Although there is a growing line of hybrid and electric vehicles being offered to the American consumers, the future of the electric market remains somewhat hazy. Even with the damage to the Earth’s natural resources continuing and a market value forecast of $568.2 billion by 2026, the American market has been slow on its uptake of support. With the proposed EV and zero-emissions vehicles legislation making airwaves, more attention is being focused on promoting clean vehicles and clean auto manufacturing. With that in mind, we take a look at some of the upcoming developments in the world of auto manufacturing, from more eco-friendly batteries to more affordable versions being offered to consumers.

SUVs Go Electric And Tackle CO2 Emissions

Traditionally SUVs were favored due to their driving dynamics, reliability and off-road abilities. In fact, the improved reliability and vehicle handling are often cited as selling points in crossover releases from Honda, Toyota, and Nissan. However, with increasing criticisms towards SUV CO2 emissions, manufacturers have been seeking ways to make sustainability the center of its vehicle lines and manufacturing process.

They are now amping up their efforts to tackle the issue, as being witnessed in the recent releases hitting the market. Models like Volvo’s XC40 crossover is now fully electric and supports the company’s goal of having plugins account for 20 percent of car sales by 2020. A recently published report from the International Energy Agency (IEA) showed a welcome response by consumers to these changes. Global sales of cars with internal combustion engines declined by 2 percent in 2018. On the other end, carmakers plan to introduce more than 350 electric models by 2025. In the long term, the shift to all-electric cars is seen as a key part of the carbon dioxide emissions puzzle, and carmakers are taking note.

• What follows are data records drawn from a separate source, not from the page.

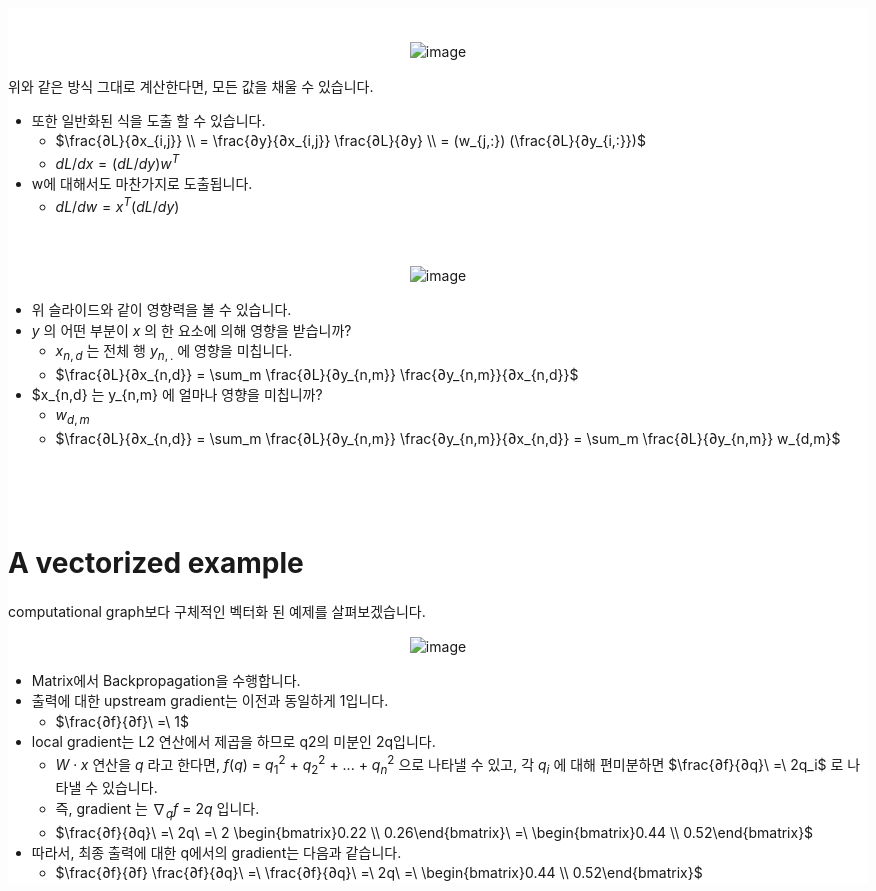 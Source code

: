 <br>

<p align="center">
<img alt="image" src="https://user-images.githubusercontent.com/77891754/184097615-c85ecc02-e8f1-4d61-a83b-5bd86cd7e264.png">
</p>

위와 같은 방식 그대로 계산한다면, 모든 값을 채울 수 있습니다.

* 또한 일반화된 식을 도출 할 수 있습니다.
    * $\frac{∂L}{∂x_{i,j}} \\ = \frac{∂y}{∂x_{i,j}} \frac{∂L}{∂y} \\ = (w_{j,:}) (\frac{∂L}{∂y_{i,:}})$
    * $dL/dx = (dL/dy)w^T$
* w에 대해서도 마찬가지로 도출됩니다.
    * $dL/dw = x^T (dL/dy)$

<br>

<p align="center">
<img alt="image" src="https://user-images.githubusercontent.com/77891754/184258058-c019f41d-c452-48f6-b347-678a57ee2a53.png">
</p>

* 위 슬라이드와 같이 영향력을 볼 수 있습니다.
* $y$ 의 어떤 부분이 $x$ 의 한 요소에 의해 영향을 받습니까?
    * $x_{n, d}$ 는 전체 행 $y_{n, .}$ 에 영향을 미칩니다.
    * $\frac{∂L}{∂x_{n,d}} = \sum_m \frac{∂L}{∂y_{n,m}} \frac{∂y_{n,m}}{∂x_{n,d}}$
* $x_{n,d} 는 y_{n,m} 에 얼마나 영향을 미칩니까?
    * $w_{d,m}$
    * $\frac{∂L}{∂x_{n,d}} = \sum_m \frac{∂L}{∂y_{n,m}} \frac{∂y_{n,m}}{∂x_{n,d}} = \sum_m \frac{∂L}{∂y_{n,m}} w_{d,m}$

<br>
<br>





# A vectorized example

computational graph보다 구체적인 벡터화 된 예제를 살펴보겠습니다.

<p align="center">
<img alt="image" src="https://user-images.githubusercontent.com/77891754/183321640-66efe133-5f50-46eb-980a-4e5cf0d42ab3.png">
</p>

* Matrix에서 Backpropagation을 수행합니다.
* 출력에 대한 upstream gradient는 이전과 동일하게 1입니다.
    * $\frac{∂f}{∂f}\ =\ 1$
* local gradient는 L2 연산에서 제곱을 하므로 q2의 미분인 2q입니다.
    * $W⋅x$ 연산을 $q$ 라고 한다면, $f(q)\ =\ q^2_1\ +\ q^2_2\ +\ ...\ +\ q^2_n$ 으로 나타낼 수 있고, 각 $q_i$ 에 대해 편미분하면 $\frac{∂f}{∂q}\ =\ 2q_i$ 로 나타낼 수 있습니다.
    * 즉, gradient 는 $∇_qf\ =\ 2q$ 입니다.
    * $\frac{∂f}{∂q}\ =\ 2q\ =\ 2 \begin{bmatrix}0.22 \\ 0.26\end{bmatrix}\ =\ \begin{bmatrix}0.44 \\ 0.52\end{bmatrix}$
* 따라서, 최종 출력에 대한 q에서의 gradient는 다음과 같습니다.
    * $\frac{∂f}{∂f} \frac{∂f}{∂q}\ =\ \frac{∂f}{∂q}\ =\ 2q\ =\ \begin{bmatrix}0.44 \\ 0.52\end{bmatrix}$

New Research Reveals The Pathway To Reduced Battery Charging Times

Another one of the criticisms of electric vehicles? The charging time and concerns over access to charging ports while on the road. The charging time for electric vehicles is the most commonly cited reason behind 98 percent of consumers choosing hydrogen-run cars over electric vehicles when looking to slash emissions. However, researchers at Penn State may have unlocked a way to overcome this obstacle- and boost the future of electric vehicles in the country. Published in the October issue of Joule, the research outlines the results of a new method where lithium-ion batteries can be heated up to 140 degrees for 10 minutes and then rapidly cooled, avoiding heat degradation. This means that car battery charging times are cut to 10 minutes. However, recent reports indicate that this is not the end of the road. Instead, researchers are hoping to hit the 5-minute charging mark, pretty soon in the future.

Volvo And Geely Take On A Hybrid Engine Merger

With the rapid expansion of the electric market, the growth of combustion engines such as those by Volvo has slowed. As a result, the company announced its partnership with Geely which provides its engineers with the resources and expertise to focus on the creation of innovative combustion and hybrid engines.

As of lately, Volvo has amped up its efforts to promote sustainability in its manufacturing and products and this latest venture is the perfect stepping stone that allows Volvo to achieve its goal of an all-electric model sales to hit at least 50 percent by 2025.

With so many manufacturing giants and investors getting into the electric and hybrid vehicle market, it is safe to say the market is heating up. Consumers can get ready to see an explosion of clean powered vehicles in the near future as we tackle sustainability.